Before diving in, make sure you have finished part 2 of the series. →
The Challenge with Kubernetes Data
Kubernetes is an incredibly powerful container orchestration platform, but it has some limitations you should be aware of. One key challenge is its limited data filtering capabilities. While it excels at managing and scaling workloads, the platform doesn't include an advanced query engine out of the box. This means you can't easily perform complex, fine-grained searches or data manipulation directly within Kubernetes, which can be a roadblock when you need to find records based on full text search for example.
Finding a Solution
Don't let this limitation discourage you! The good news is that there are many robust alternatives for advanced data filtering and full text search that integrate seamlessly with Kubernetes. These external solutions are specifically designed to handle the complex queries and data analysis that Kubernetes lacks. This blog post will explore how you can overcome this challenge, focusing on one powerful solution that will give you the flexibility and control you need to effectively filter your data.

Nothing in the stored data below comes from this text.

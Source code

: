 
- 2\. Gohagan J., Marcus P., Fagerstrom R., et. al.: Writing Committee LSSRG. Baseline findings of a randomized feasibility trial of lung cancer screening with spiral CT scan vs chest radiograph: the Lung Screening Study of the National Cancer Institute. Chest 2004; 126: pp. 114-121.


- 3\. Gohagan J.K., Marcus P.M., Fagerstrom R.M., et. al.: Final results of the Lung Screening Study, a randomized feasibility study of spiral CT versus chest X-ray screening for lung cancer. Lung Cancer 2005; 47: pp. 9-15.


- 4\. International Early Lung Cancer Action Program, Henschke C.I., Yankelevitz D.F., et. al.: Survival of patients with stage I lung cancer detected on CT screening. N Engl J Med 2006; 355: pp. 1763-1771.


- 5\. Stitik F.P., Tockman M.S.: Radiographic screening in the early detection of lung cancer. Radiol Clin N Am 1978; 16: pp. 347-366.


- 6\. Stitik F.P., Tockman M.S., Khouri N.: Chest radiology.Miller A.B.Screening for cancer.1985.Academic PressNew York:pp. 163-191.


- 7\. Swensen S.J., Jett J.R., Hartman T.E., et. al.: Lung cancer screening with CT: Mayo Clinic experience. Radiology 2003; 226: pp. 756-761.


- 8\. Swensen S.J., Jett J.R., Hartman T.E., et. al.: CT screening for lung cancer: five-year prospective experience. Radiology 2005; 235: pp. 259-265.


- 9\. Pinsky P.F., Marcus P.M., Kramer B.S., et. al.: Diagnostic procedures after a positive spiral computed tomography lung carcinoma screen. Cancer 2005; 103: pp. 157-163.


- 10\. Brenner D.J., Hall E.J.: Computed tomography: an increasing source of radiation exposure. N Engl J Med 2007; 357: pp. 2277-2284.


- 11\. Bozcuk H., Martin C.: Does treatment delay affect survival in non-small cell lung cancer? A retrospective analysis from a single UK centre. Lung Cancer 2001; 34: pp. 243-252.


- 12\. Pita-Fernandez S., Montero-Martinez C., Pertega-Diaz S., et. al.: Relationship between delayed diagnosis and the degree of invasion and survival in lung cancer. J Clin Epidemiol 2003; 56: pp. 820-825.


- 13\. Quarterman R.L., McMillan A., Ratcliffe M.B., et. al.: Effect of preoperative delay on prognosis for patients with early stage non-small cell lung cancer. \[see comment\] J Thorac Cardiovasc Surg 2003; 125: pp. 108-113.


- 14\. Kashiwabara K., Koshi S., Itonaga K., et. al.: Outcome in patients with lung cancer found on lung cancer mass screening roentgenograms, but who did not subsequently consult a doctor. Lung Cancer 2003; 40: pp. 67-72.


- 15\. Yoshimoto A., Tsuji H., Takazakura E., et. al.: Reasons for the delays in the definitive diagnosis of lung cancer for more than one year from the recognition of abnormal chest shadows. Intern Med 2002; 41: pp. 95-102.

The solution to a lack of advanced data filtering often leverages the Kubernetes API Aggregation Layer. This layer acts as a proxy, sitting in front of the core Kubernetes API server. It enables you to build and run your own custom API servers that serve custom APIs. When a client like kubectl
makes a request to a registered API path, the aggregation layer intercepts it and transparently forwards it to your custom API server. This powerful design pattern allows a custom API to handle data and business logic entirely independent of Kubernetes' core database, and the perfect solution for tasks like full-text search or complex data analysis that are not natively supported.
In this tutorial, you'll create a simple implementation. Don't use this in production, this is only useful for demonstrating simplicity of Kubernetes API aggregation layer! This implementation uses a metadata indexer to find the items for a given text search, which you can then use to filter the data in the second query. The main benefit of this solution is, it works seamlessly with all the supported databases.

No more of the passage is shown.